Camping Style - Creme Fraiche Roasted Salmon

Being a Northern California Native and an Oregon Transplant, admitting that you came to the camping game late in life can be a little tough. It's an activity that tends to come with the region (like New York and bagels) and having limited skill and experience with it can make you feel a bit embarrassed. People are always baffled when I say that my family didn't camp.

And to be fair, I'm sure they did at some point. But having two older sisters ahead of me, I think that by the time it was my turn to be lugged along with the tents and sleeping bags, my parents were much more inclined to stay in a well-equipped cabin or house. I don't blame them. I also think it might have had something to do with the fact that I was something of a homebody as a child. Constantly outside, but always in the forts and familiar trails of the forest and land close to home. Come to think of it, what I did back then was pretty similar to camping. Just bringing a few of the necessary indoor items to the great outdoors really.

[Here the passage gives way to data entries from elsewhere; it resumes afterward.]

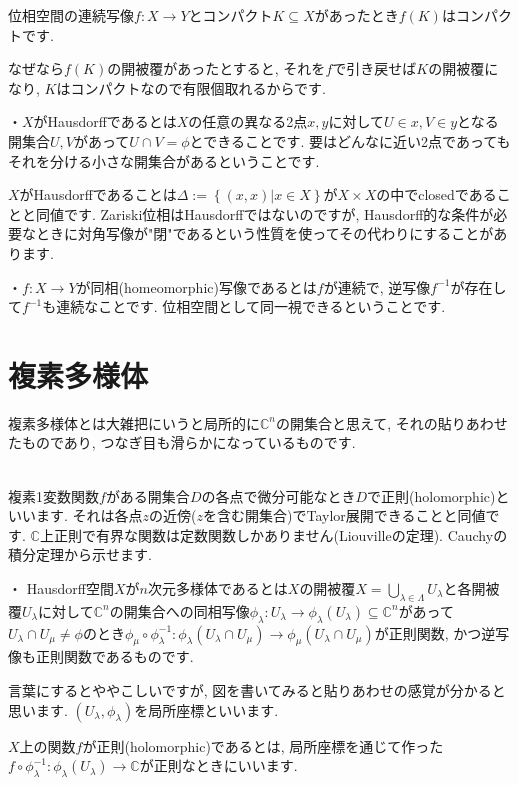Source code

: \documentclass{jsarticle}
\theoremstyle{definition}
\numberwithin{theorem}{section}
\begin{document}
位相空間の連続写像$f: X \rightarrow Y$とコンパクト$K\subseteq X$があったとき$f(K)$はコンパクトです.

なぜなら$f(K)$の開被覆があったとすると, それを$f$で引き戻せば$K$の開被覆になり, $K$はコンパクトなので有限個取れるからです.

・$X$がHausdorffであるとは$X$の任意の異なる2点$x, y$に対して$U \in x, V \in y$となる開集合$U, V$があって$U \cap V = \phi$とできることです. 要はどんなに近い2点であってもそれを分ける小さな開集合があるということです.

$X$がHausdorffであることは$\Delta := \left\{(x, x) | x \in X\right\}$が$X \times X$の中でclosedであることと同値です. Zariski位相はHausdorffではないのですが, Hausdorff的な条件が必要なときに対角写像が"閉"であるという性質を使ってその代わりにすることがあります.

・$f: X \rightarrow Y$が同相(homeomorphic)写像であるとは$f$が連続で, 逆写像$f^{-1}$が存在して$f^{-1}$も連続なことです. 位相空間として同一視できるということです.

\section{複素多様体}
複素多様体とは大雑把にいうと局所的に$\mathbb{C}^n$の開集合と思えて, それの貼りあわせたものであり, つなぎ目も滑らかになっているものです.

\hrulefill\\

複素1変数関数$f$がある開集合$D$の各点で微分可能なとき$D$で正則(holomorphic)といいます. それは各点$z$の近傍($z$を含む開集合)でTaylor展開できることと同値です. $\mathbb{C}$上正則で有界な関数は定数関数しかありません(Liouvilleの定理). Cauchyの積分定理から示せます.

・ Hausdorff空間$X$が$n$次元多様体であるとは$X$の開被覆$X = \bigcup_{\lambda \in \Lambda} U_\lambda$と各開被覆$U_\lambda$に対して$\mathbb{C}^n$の開集合への同相写像$\phi_\lambda : U_\lambda \rightarrow \phi_\lambda(U_\lambda) \subseteq \mathbb{C}^n$があって$U_\lambda \cap U_\mu \neq \phi$のとき$\phi_\mu\circ\phi_\lambda^{-1} : \phi_\lambda(U_\lambda\cap U_\mu) \rightarrow \phi_\mu(U_\lambda\cap U_\mu)$が正則関数, かつ逆写像も正則関数であるものです. 

言葉にするとややこしいですが, 図を書いてみると貼りあわせの感覚が分かると思います. $(U_\lambda, \phi_\lambda)$を局所座標といいます.

$X$上の関数$f$が正則(holomorphic)であるとは, 局所座標を通じて作った$f\circ\phi_\lambda^{-1}: \phi_\lambda(U_\lambda) \rightarrow \mathbb{C}$が正則なときにいいます. 
\end{document}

These days those items include coffee, sleeping bag and mat and plenty of thing to roast over an open fire. We "roughed" it this weekend in the Anderson Valley of Mendocino County, wine tasting at Navarro, beer sampling at Anderson Valley Brewing Co. and plenty of grilled vegetables, sausages and s'more fixings over the fire, and I have no complaints. Exactly what some weekends of camping should be. Your totally basic camping food and fare.

But next time I'm going to kick it up a notch. I plan to roast all manner of foods over the next campfire I encounter. Grilled bread with smashed avocado and tomato spread, grilled peaches and figs wrapped in pancetta, and salmon cooked over the coals in foil. Here's the salmon recipe I plan to adapt. My first attempt was done at home in the oven, but I think it's the perfect recipe for gourmet camping. So easy. Just make sure the cooler is packed with ice, and eat on the first night.

Creme Fraiche Roasted Salmon
adapted from Bon Appetit Magazine, June 2009
serves 4-6

1 2lb center cut wild salmon fillet with skin, about 1 1/4 inches thick (it pays to buy the best salmon possible for this recipe. Make sure it's fresh)
1/4 cup creme fraiche
salt and freshly ground pepper

Preheat the oven to 425. Line a rimmed baking sheet with foil. Season the salmon with salt and pepper on the baking sheet. Spread the creme fraiche generously over the salmon. Roast the fish in the oven until it is opaque in the center, about 12-14 minutes. Transfer to a plate and serve hot.